Maatman T J, Aldrin L, Carothers G G
Michigan Urological Clinic, Grand Rapids, USA.
Fertil Steril. 1997 Sep;68(3):552-5. doi: 10.1016/s0015-0282(97)00251-3.
To determine the postoperative instruction compliance rate in men undergoing bilateral vasectomy.
Retrospective chart review.
Private practice urological office.
PATIENT(S): The records of all patients undergoing vasectomy were reviewed to determine the rate of compliance with postvasectomy follow-up instructions. It is our policy to have the patient continue to use some form of birth control until he achieves two consecutive negative semen analyses 1 month apart. In addition, we recommend a yearly semen analysis after achieving sterility to screen for the rare patient who recanalizes. Postvasectomy follow-up instructions are given to the patient both verbally and in writing.
INTERVENTION(S): None.
MAIN OUTCOME MEASURE(S): The records of 1,892 consecutive patients undergoing vasectomy were reviewed, and the results of semen analyses were noted to determine the rate of compliance with postvasectomy follow-up instructions.

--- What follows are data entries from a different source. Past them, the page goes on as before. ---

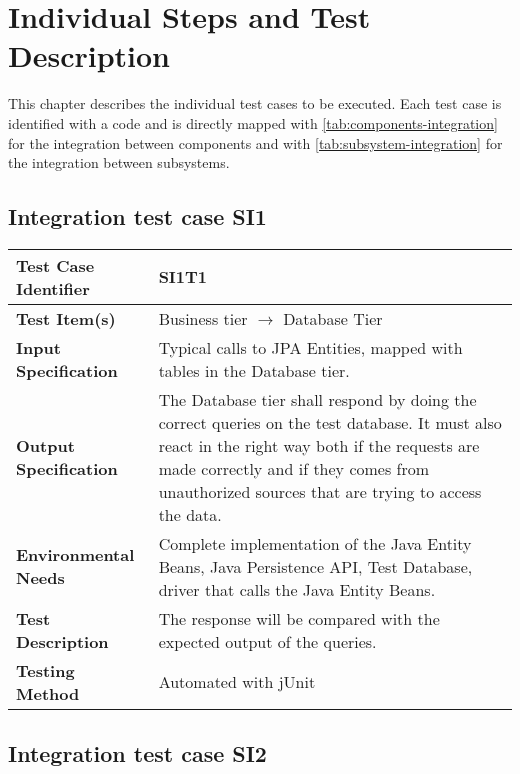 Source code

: \chapter{Individual Steps and Test Description}
\label{chap:individual-steps}

This chapter describes the individual test cases to be executed.
Each test case is identified with a code and is directly mapped with \autoref{tab:components-integration} for the integration between components and with \autoref{tab:subsystem-integration} for the integration between subsystems.

\section{Integration test case SI1}

\begin{tabular}{l p{}}
    \hline
    \textbf{Test Case Identifier} & SI1T1\\
    \hline
    \textbf{Test Item(s)} & Business tier $\rightarrow$ Database Tier\\
    \hline
    \textbf{Input Specification} & Typical calls to JPA Entities, mapped with tables in the Database tier.\\
    \hline
    \textbf{Output Specification} & The Database tier shall respond by doing the correct queries on the test database. It must also react in the right way both if the requests are made correctly and if they comes from unauthorized sources that are trying to access the data.\\
    \hline
    \textbf{Environmental Needs} & Complete implementation of the Java Entity Beans, Java Persistence API, Test Database, driver that calls the Java Entity Beans. \\
    \hline
    \textbf{Test Description} & The response will be compared with the expected output of the queries.\\
    \hline
    \textbf{Testing Method} & Automated with jUnit \\
    \hline
\end{tabular}

\vspace{2em}

\section{Integration test case SI2}

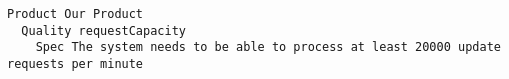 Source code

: \begin{lstlisting}
Product Our Product
  Quality requestCapacity
    Spec The system needs to be able to process at least 20000 update requests per minute

\end{lstlisting} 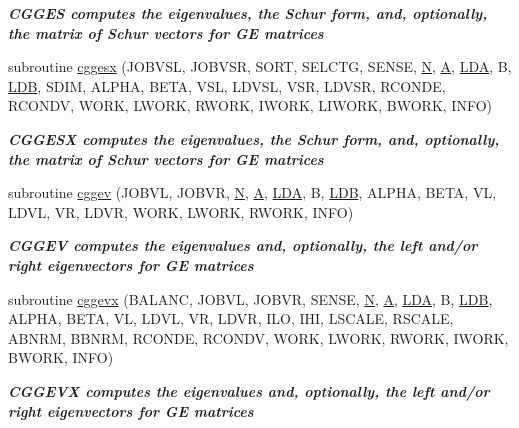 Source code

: \begin{DoxyCompactItemize}
\begin{DoxyCompactList}\small\item\em {\bfseries  C\+G\+G\+E\+S computes the eigenvalues, the Schur form, and, optionally, the matrix of Schur vectors for G\+E matrices} \end{DoxyCompactList}\item 
subroutine \hyperlink{group__complexGEeigen_gad4e74f32b6e12e11517fc3884ffcc87d}{cggesx} (J\+O\+B\+V\+S\+L, J\+O\+B\+V\+S\+R, S\+O\+R\+T, S\+E\+L\+C\+T\+G, S\+E\+N\+S\+E, \hyperlink{polmisc_8c_a0240ac851181b84ac374872dc5434ee4}{N}, \hyperlink{classA}{A}, \hyperlink{example__user_8c_ae946da542ce0db94dced19b2ecefd1aa}{L\+D\+A}, B, \hyperlink{example__user_8c_a50e90a7104df172b5a89a06c47fcca04}{L\+D\+B}, S\+D\+I\+M, A\+L\+P\+H\+A, B\+E\+T\+A, V\+S\+L, L\+D\+V\+S\+L, V\+S\+R, L\+D\+V\+S\+R, R\+C\+O\+N\+D\+E, R\+C\+O\+N\+D\+V, W\+O\+R\+K, L\+W\+O\+R\+K, R\+W\+O\+R\+K, I\+W\+O\+R\+K, L\+I\+W\+O\+R\+K, B\+W\+O\+R\+K, I\+N\+F\+O)
\begin{DoxyCompactList}\small\item\em {\bfseries  C\+G\+G\+E\+S\+X computes the eigenvalues, the Schur form, and, optionally, the matrix of Schur vectors for G\+E matrices} \end{DoxyCompactList}\item 
subroutine \hyperlink{group__complexGEeigen_ga791495feb4709cb91cf39a996a5e3f5a}{cggev} (J\+O\+B\+V\+L, J\+O\+B\+V\+R, \hyperlink{polmisc_8c_a0240ac851181b84ac374872dc5434ee4}{N}, \hyperlink{classA}{A}, \hyperlink{example__user_8c_ae946da542ce0db94dced19b2ecefd1aa}{L\+D\+A}, B, \hyperlink{example__user_8c_a50e90a7104df172b5a89a06c47fcca04}{L\+D\+B}, A\+L\+P\+H\+A, B\+E\+T\+A, V\+L, L\+D\+V\+L, V\+R, L\+D\+V\+R, W\+O\+R\+K, L\+W\+O\+R\+K, R\+W\+O\+R\+K, I\+N\+F\+O)
\begin{DoxyCompactList}\small\item\em {\bfseries  C\+G\+G\+E\+V computes the eigenvalues and, optionally, the left and/or right eigenvectors for G\+E matrices} \end{DoxyCompactList}\item 
subroutine \hyperlink{group__complexGEeigen_gad681a6edd407ef1e9ac9b6ee92ddbee3}{cggevx} (B\+A\+L\+A\+N\+C, J\+O\+B\+V\+L, J\+O\+B\+V\+R, S\+E\+N\+S\+E, \hyperlink{polmisc_8c_a0240ac851181b84ac374872dc5434ee4}{N}, \hyperlink{classA}{A}, \hyperlink{example__user_8c_ae946da542ce0db94dced19b2ecefd1aa}{L\+D\+A}, B, \hyperlink{example__user_8c_a50e90a7104df172b5a89a06c47fcca04}{L\+D\+B}, A\+L\+P\+H\+A, B\+E\+T\+A, V\+L, L\+D\+V\+L, V\+R, L\+D\+V\+R, I\+L\+O, I\+H\+I, L\+S\+C\+A\+L\+E, R\+S\+C\+A\+L\+E, A\+B\+N\+R\+M, B\+B\+N\+R\+M, R\+C\+O\+N\+D\+E, R\+C\+O\+N\+D\+V, W\+O\+R\+K, L\+W\+O\+R\+K, R\+W\+O\+R\+K, I\+W\+O\+R\+K, B\+W\+O\+R\+K, I\+N\+F\+O)
\begin{DoxyCompactList}\small\item\em {\bfseries  C\+G\+G\+E\+V\+X computes the eigenvalues and, optionally, the left and/or right eigenvectors for G\+E matrices} \end{DoxyCompactList}\end{DoxyCompactItemize}


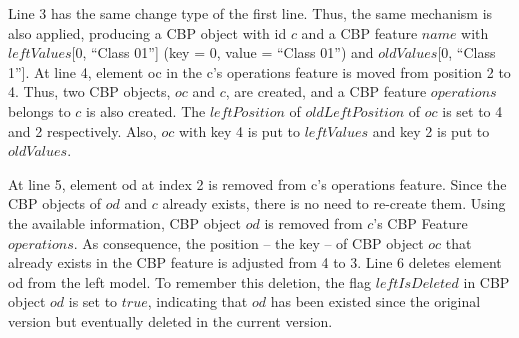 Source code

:\documentclass{llncs}
\begin{document}
Line 3 has the same change type of the first line. Thus, the same mechanism is also applied, producing a CBP object with id $c$ and a CBP feature $name$ with $leftValues$[0, ``Class 01''] (key = 0, value = ``Class 01'') and $oldValues$[0, ``Class 1'']. At line 4, element \textsf{oc} in the \textsf{c}'s \textsf{operations} feature is moved from position 2 to 4. Thus, two CBP objects, $oc$ and $c$, are created, and a CBP feature $operations$ belongs to $c$ is also created. The $leftPosition$ of $oldLeftPosition$ of $oc$ is set to 4 and 2 respectively. Also, $oc$ with  key 4 is put to $leftValues$ and key 2 is put to $oldValues$. 

At line 5, element \textsf{od} at index 2 is removed from \textsf{c}'s \textsf{operations} feature. Since the CBP objects of $od$ and $c$ already exists, there is no need to re-create them. Using the available information, CBP object $od$ is removed from $c$'s CBP Feature $operations$. As consequence, the position -- the key -- of CBP object $oc$ that already exists in the CBP feature is adjusted from 4 to 3. Line 6 deletes element \textsf{od} from the left model. To remember this deletion, the flag $leftIsDeleted$ in CBP object $od$ is set to $true$, indicating that $od$ has been existed since the original version but eventually deleted in the current version. 
\end{document}
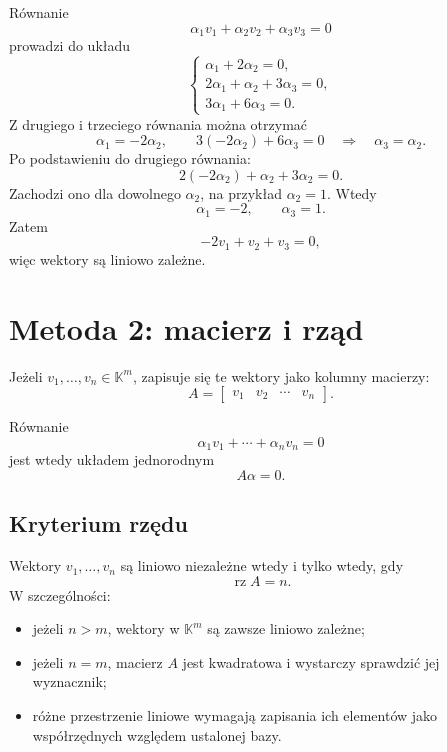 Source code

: \documentclass{article}
\begin{document}
Równanie
\[
\alpha_1v_1+\alpha_2v_2+\alpha_3v_3=0
\]
prowadzi do układu
\[
\begin{cases}
\alpha_1+2\alpha_2=0,\\
2\alpha_1+\alpha_2+3\alpha_3=0,\\
3\alpha_1+6\alpha_3=0.
\end{cases}
\]
Z drugiego i trzeciego równania można otrzymać
\[
\alpha_1=-2\alpha_2,
\qquad
3(-2\alpha_2)+6\alpha_3=0
\quad\Longrightarrow\quad
\alpha_3=\alpha_2.
\]
Po podstawieniu do drugiego równania:
\[
2(-2\alpha_2)+\alpha_2+3\alpha_2=0.
\]
Zachodzi ono dla dowolnego $\alpha_2$, na przykład $\alpha_2=1$. Wtedy
\[
\alpha_1=-2,\qquad \alpha_3=1.
\]
Zatem
\[
-2v_1+v_2+v_3=0,
\]
więc wektory są liniowo zależne.

\section{Metoda 2: macierz i rząd}

Jeżeli $v_1,\ldots,v_n\in\mathbb K^m$, zapisuje się te wektory jako kolumny macierzy:
\[
A=\begin{bmatrix}
v_1&v_2&\cdots&v_n
\end{bmatrix}.
\]

Równanie
\[
\alpha_1v_1+\cdots+\alpha_nv_n=0
\]
jest wtedy układem jednorodnym
\[
A\alpha=0.
\]

\subsection{Kryterium rzędu}
Wektory $v_1,\ldots,v_n$ są liniowo niezależne wtedy i tylko wtedy, gdy
\[
\operatorname{rz}A=n.
\]
W szczególności:
\begin{itemize}
    \item jeżeli $n>m$, wektory w $\mathbb K^m$ są zawsze liniowo zależne;
    \item jeżeli $n=m$, macierz $A$ jest kwadratowa i wystarczy sprawdzić jej wyznacznik;
    \item różne przestrzenie liniowe wymagają zapisania ich elementów jako współrzędnych względem ustalonej bazy.
\end{itemize}
\end{document}

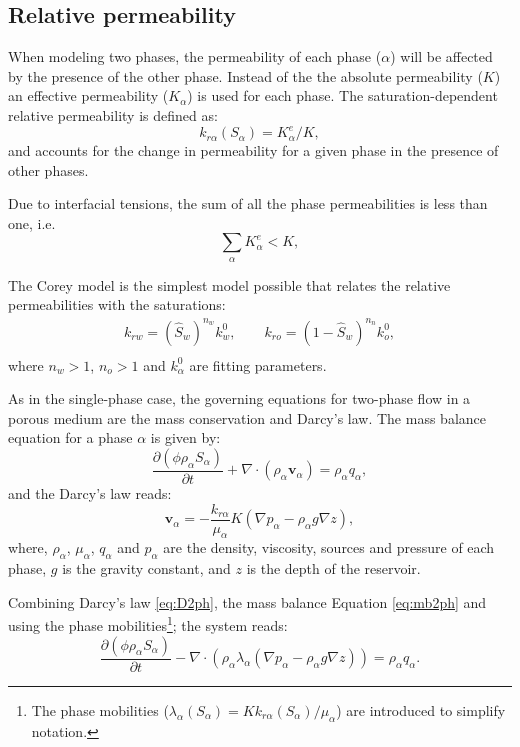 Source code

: \documentclass{article}
\begin{document}
\subsection*{Relative permeability}
\hspace{0.5cm}When modeling two phases, the permeability of each phase ($\alpha$) will be affected by the presence of the other phase. Instead of the the absolute permeability ($K$) an effective permeability ($K_\alpha$) is used for each phase. 
The saturation-dependent relative permeability is defined as:
$$k_{r\alpha}(S_{\alpha})=K_{\alpha}^e/K,$$
and accounts for the change in permeability for a given phase in the presence of other phases.\par
Due to interfacial tensions, the sum of all the phase permeabilities is less than one, i.e.
$$\sum_{\alpha}K_{\alpha}^e<K,$$

The Corey model is the simplest model possible that relates the relative permeabilities with the saturations:
\begin{equation}\label{eq:Corey}
\begin{aligned}
k_{rw}=(\hat{S}_w)^{n_w}k_w^0,\qquad
k_{ro}=(1-\hat{S}_w)^{n_n}k_o^0,\\
\end{aligned}
\end{equation}
where $n_w>1$, $n_o>1$ and $k_{\alpha}^0$ are fitting parameters.\par
As in the single-phase case, the governing equations for two-phase flow in a porous medium are the mass conservation and Darcy's law. 
The mass balance equation for a phase $\alpha$ is given by:
\begin{equation}\label{eq:mb2ph}
 \frac{\partial(\phi \rho_{\alpha}S_{\alpha})}{\partial t}+\nabla \cdot ( \rho_{\alpha} \mathbf{v}_{\alpha})=\rho_{\alpha} q_{\alpha},
\end{equation}
and the Darcy's law reads:
\begin{equation}\label{eq:D2ph}
\mathbf{v}_{\alpha}=-\frac{k_{r\alpha}}{\mu_{\alpha}} {K}(\nabla p_{\alpha}-\rho_{\alpha} g \nabla z),
\end{equation}
where, $\rho_{\alpha}$, $\mu_{\alpha}$, $q_{\alpha}$ and $p_{\alpha}$ are the density, 
viscosity, sources and pressure of each phase, $g$ is the gravity constant, and $z$ is the 
depth of the reservoir.   \par
Combining Darcy's law \eqref{eq:D2ph}, the mass balance Equation \eqref{eq:mb2ph} and using the phase mobilities\footnote{The phase mobilities ($\lambda_{\alpha}(S_{\alpha})=Kk_{r\alpha}(S_{\alpha})/\mu_{\alpha}$) are introduced to simplify notation.}; the system reads:
\begin{equation}\label{eq:2ph}
 \frac{\partial(\phi \rho_{\alpha}S_{\alpha})}{\partial t}-\nabla \cdot ( \rho_{\alpha} \lambda_{\alpha}(\nabla p_{\alpha}-\rho_{\alpha} g \nabla z))=\rho_{\alpha} q_{\alpha}.
\end{equation}
\end{document}
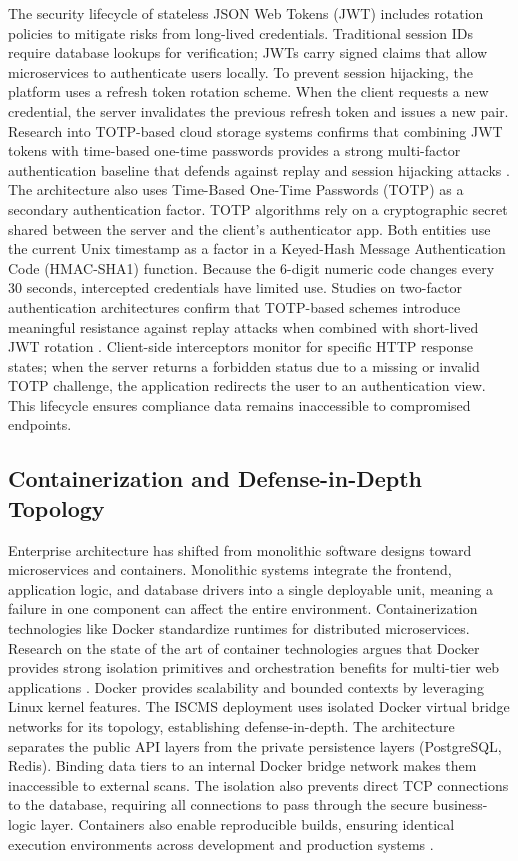 The security lifecycle of stateless JSON Web Tokens (JWT) includes rotation policies to mitigate risks from long-lived credentials. Traditional session IDs require database lookups for verification; JWTs carry signed claims that allow microservices to authenticate users locally. To prevent session hijacking, the platform uses a refresh token rotation scheme. When the client requests a new credential, the server invalidates the previous refresh token and issues a new pair. Research into TOTP-based cloud storage systems confirms that combining JWT tokens with time-based one-time passwords provides a strong multi-factor authentication baseline that defends against replay and session hijacking attacks \cite{ahmad2025totp}. The architecture also uses Time-Based One-Time Passwords (TOTP) as a secondary authentication factor. TOTP algorithms rely on a cryptographic secret shared between the server and the client's authenticator app. Both entities use the current Unix timestamp as a factor in a Keyed-Hash Message Authentication Code (HMAC-SHA1) function. Because the 6-digit numeric code changes every 30 seconds, intercepted credentials have limited use. Studies on two-factor authentication architectures confirm that TOTP-based schemes introduce meaningful resistance against replay attacks when combined with short-lived JWT rotation \cite{amer2024biometric}. Client-side interceptors monitor for specific HTTP response states; when the server returns a forbidden status due to a missing or invalid TOTP challenge, the application redirects the user to an authentication view. This lifecycle ensures compliance data remains inaccessible to compromised endpoints.

\subsection{Containerization and Defense-in-Depth Topology}
Enterprise architecture has shifted from monolithic software designs toward microservices and containers. Monolithic systems integrate the frontend, application logic, and database drivers into a single deployable unit, meaning a failure in one component can affect the entire environment. Containerization technologies like Docker standardize runtimes for distributed microservices. Research on the state of the art of container technologies argues that Docker provides strong isolation primitives and orchestration benefits for multi-tier web applications \cite{casalicchio2020state}. Docker provides scalability and bounded contexts by leveraging Linux kernel features. The ISCMS deployment uses isolated Docker virtual bridge networks for its topology, establishing defense-in-depth. The architecture separates the public API layers from the private persistence layers (PostgreSQL, Redis). Binding data tiers to an internal Docker bridge network makes them inaccessible to external scans. The isolation also prevents direct TCP connections to the database, requiring all connections to pass through the secure business-logic layer. Containers also enable reproducible builds, ensuring identical execution environments across development and production systems \cite{thokala2025utilizing}.

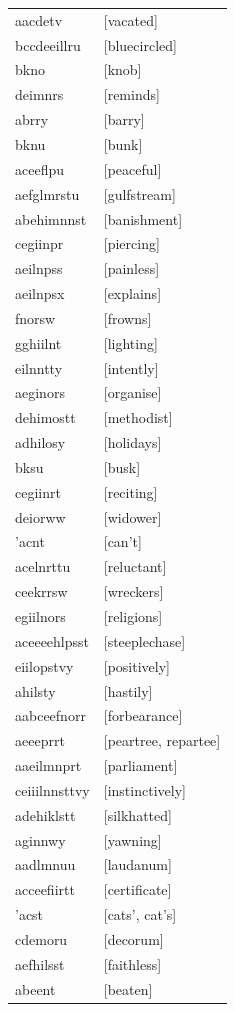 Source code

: \documentclass{article}
\begin{document}
\begin{tabular}{ll}
aacdetv & [vacated] \\
bccdeeillru & [bluecircled] \\
bkno & [knob] \\
deimnrs & [reminds] \\
abrry & [barry] \\
bknu & [bunk] \\
aceeflpu & [peaceful] \\
aefglmrstu & [gulfstream] \\
abehimnnst & [banishment] \\
cegiinpr & [piercing] \\
aeilnpss & [painless] \\
aeilnpsx & [explains] \\
fnorsw & [frowns] \\
gghiilnt & [lighting] \\
eilnntty & [intently] \\
aeginors & [organise] \\
dehimostt & [methodist] \\
adhilosy & [holidays] \\
bksu & [busk] \\
cegiinrt & [reciting] \\
deiorww & [widower] \\
'acnt & [can't] \\
acelnrttu & [reluctant] \\
ceekrrsw & [wreckers] \\
egiilnors & [religions] \\
aceeeehlpsst & [steeplechase] \\
eiilopstvy & [positively] \\
ahilsty & [hastily] \\
aabceefnorr & [forbearance] \\
aeeeprrt & [peartree, repartee] \\
aaeilmnprt & [parliament] \\
ceiiilnnsttvy & [instinctively] \\
adehiklstt & [silkhatted] \\
aginnwy & [yawning] \\
aadlmnuu & [laudanum] \\
acceefiirtt & [certificate] \\
'acst & [cats', cat's] \\
cdemoru & [decorum] \\
aefhilsst & [faithless] \\
abeent & [beaten] \\

\end{tabular}
\end{document}
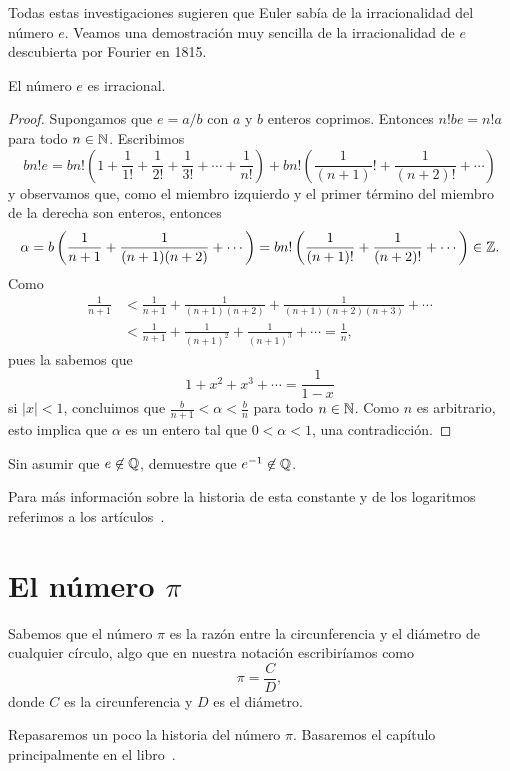 Todas estas investigaciones sugieren que Euler sabía de la irracionalidad del
número $e$. Veamos una demostración muy sencilla de la irracionalidad de $e$
descubierta por Fourier en 1815. 

\begin{theorem}
	El número $e$ es irracional.	
\end{theorem}

\begin{proof}
	Supongamos que $e=a/b$ con $a$ y $b$ enteros coprimos. Entonces $n!be=n!a$
	para todo $n\in\mathbb{N}$. Escribimos
	\[
		bn!e=bn!\left(1+\frac{1}{1!}+\frac{1}{2!}+\frac{1}{3!}+\cdots+\frac{1}{n!}\right)+bn!\left(\frac{1}{(n+1)}!+\frac{1}{(n+2)!}+\cdots\right)
	\]
	y observamos que, como el miembro izquierdo y el primer término del miembro
	de la derecha son enteros, entonces 
	\[
		\alpha=b\left(\frac{1}{n+1}+\frac{1}{(n+1)(n+2)}+\cdots\right)=bn!\left(\frac{1}{(n+1)!}+\frac{1}{(n+2)!}+\cdots\right)\in\mathbb{Z}.
	\]
	Como 
	\begin{align*}
		\frac{1}{n+1}&<\frac{1}{n+1}+\frac1{(n+1)(n+2)}+\frac{1}{(n+1)(n+2)(n+3)}+\cdots\\
		&<\frac{1}{n+1}+\frac{1}{(n+1)^2}+\frac{1}{(n+1)^3}+\cdots
		=\frac{1}{n},
	\end{align*}
	pues la sabemos que 
	\[
		1+x^2+x^3+\cdots=\frac{1}{1-x}
	\]
	si $|x|<1$, concluimos que 
	$\frac{b}{n+1}<\alpha<\frac{b}{n}$ para todo $n\in\mathbb{N}$. Como $n$ es
	arbitrario, esto implica que $\alpha$ es un entero tal que $0<\alpha<1$,
	una contradicción.
\end{proof}

\begin{exercise}
	Sin asumir que $e\not\in\mathbb{Q}$, 
	demuestre que $e^{-1}\not\in\mathbb{Q}$.
\end{exercise}

Para más información sobre la historia de esta constante y de los logaritmos
referimos a los 
artículos~\cite{MR1517859,MR1517841,MR1517806,MR1517796,MR1517770,MR1517761}.

\section*{El número $\pi$}

Sabemos que el número $\pi$ es la razón entre la circunferencia y el diámetro
de cualquier círculo, algo que en nuestra notación escribiríamos como
\[
	\pi=\frac{C}{D},
\]
donde $C$ es la circunferencia y $D$ es el diámetro. 

Repasaremos un poco la historia del número $\pi$. Basaremos el capítulo
principalmente en el libro~\cite{MR0449960}.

RESULT(S): Six hundred forty-four men (34%) never returned after vasectomy and, therefore, no semen analyses were available for examination. Six hundred nineteen men (33%) returned for a single semen analysis. Six hundred twenty-nine men (33%) returned for a second negative semen analysis. Only 60 men (3%) completed postvasectomy follow-up instructions and returned for a yearly semen analysis.
CONCLUSION(S): The rate of compliance with postvasectomy follow-up instructions for determining sterility is poor.
确定接受双侧输精管结扎术男性的术后指导依从率。
回顾性病历审查。
私人执业泌尿外科诊所。
对所有接受输精管结扎术患者的记录进行审查,以确定对输精管结扎术后随访指导的依从率。我们的政策是让患者继续采用某种形式的避孕措施,直到他连续两次精液分析结果均为阴性,且两次分析间隔1个月。此外,我们建议在达到绝育后每年进行一次精液分析,以筛查罕见的输精管再通患者。输精管结扎术后随访指导以口头和书面形式提供给患者。
无。
审查1892例连续接受输精管结扎术患者的记录,并记录精液分析结果,以确定对输精管结扎术后随访指导的依从率。
644名男性(34%)输精管结扎术后未再回来,因此无法获得精液分析结果以供检查。619名男性(33%)回来进行了一次精液分析。629名男性(33%)回来进行了第二次阴性精液分析。只有60名男性(3%)完成了输精管结扎术后随访指导并回来进行年度精液分析。
用于确定绝育的输精管结扎术后随访指导的依从率很低。